**Task requirements**
Check which lines in the records hold "services" and report how many there are, with no other text.

*** Given data Section Begins ***

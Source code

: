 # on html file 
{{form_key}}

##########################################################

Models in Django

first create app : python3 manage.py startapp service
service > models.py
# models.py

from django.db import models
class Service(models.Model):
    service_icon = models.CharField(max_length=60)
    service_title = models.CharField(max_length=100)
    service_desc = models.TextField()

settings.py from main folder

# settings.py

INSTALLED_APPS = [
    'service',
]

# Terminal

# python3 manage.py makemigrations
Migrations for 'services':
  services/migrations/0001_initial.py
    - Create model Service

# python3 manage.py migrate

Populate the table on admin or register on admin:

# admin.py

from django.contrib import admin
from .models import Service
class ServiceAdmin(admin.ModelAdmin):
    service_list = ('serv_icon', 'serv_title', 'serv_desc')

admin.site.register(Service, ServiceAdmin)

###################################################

*** Given data Section Ends ***
*** Given data Section Begins ***

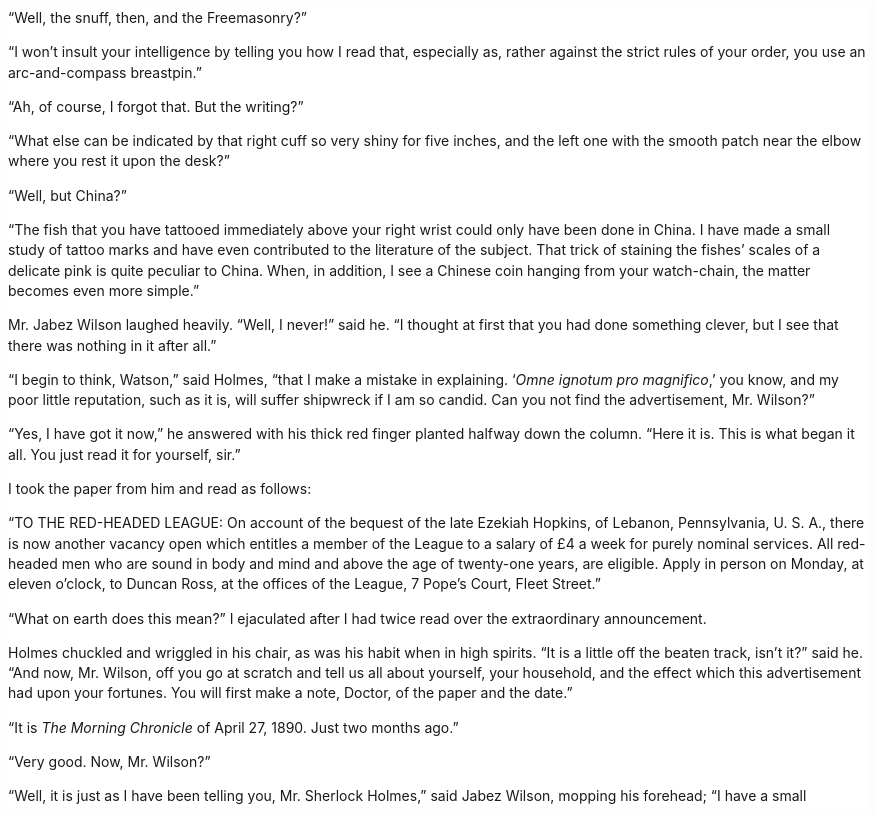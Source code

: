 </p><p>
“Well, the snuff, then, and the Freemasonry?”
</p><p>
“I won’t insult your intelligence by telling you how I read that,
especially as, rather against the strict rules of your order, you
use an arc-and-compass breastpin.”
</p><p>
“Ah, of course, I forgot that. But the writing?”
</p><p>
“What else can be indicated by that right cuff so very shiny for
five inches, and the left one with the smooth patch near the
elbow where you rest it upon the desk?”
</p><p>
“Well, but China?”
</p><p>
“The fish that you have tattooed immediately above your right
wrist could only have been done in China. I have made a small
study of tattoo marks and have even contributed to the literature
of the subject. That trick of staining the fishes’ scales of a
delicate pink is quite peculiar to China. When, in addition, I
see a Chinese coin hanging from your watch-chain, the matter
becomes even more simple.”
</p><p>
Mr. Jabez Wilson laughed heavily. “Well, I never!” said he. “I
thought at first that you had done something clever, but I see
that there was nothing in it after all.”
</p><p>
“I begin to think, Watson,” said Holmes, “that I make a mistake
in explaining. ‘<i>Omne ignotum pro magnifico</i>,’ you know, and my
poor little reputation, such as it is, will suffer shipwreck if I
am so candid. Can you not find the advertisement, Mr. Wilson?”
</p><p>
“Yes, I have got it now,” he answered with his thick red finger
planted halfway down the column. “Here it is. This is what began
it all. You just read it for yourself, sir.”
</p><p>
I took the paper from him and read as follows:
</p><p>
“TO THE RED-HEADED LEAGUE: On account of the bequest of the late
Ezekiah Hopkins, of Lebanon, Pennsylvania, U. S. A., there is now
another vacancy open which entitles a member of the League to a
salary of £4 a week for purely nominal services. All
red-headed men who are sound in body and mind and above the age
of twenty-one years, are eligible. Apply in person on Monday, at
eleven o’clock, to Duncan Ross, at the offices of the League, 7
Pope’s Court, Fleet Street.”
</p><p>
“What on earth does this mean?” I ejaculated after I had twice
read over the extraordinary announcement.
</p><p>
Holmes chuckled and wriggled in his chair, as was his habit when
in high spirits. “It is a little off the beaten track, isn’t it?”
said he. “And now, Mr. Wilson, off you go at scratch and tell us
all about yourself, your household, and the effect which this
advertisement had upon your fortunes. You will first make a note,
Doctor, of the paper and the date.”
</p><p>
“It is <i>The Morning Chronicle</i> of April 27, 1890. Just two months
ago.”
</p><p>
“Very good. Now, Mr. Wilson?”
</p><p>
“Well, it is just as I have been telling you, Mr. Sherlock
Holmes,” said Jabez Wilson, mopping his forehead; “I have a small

*** Given data Section Ends ***

**Answer to the problem**
3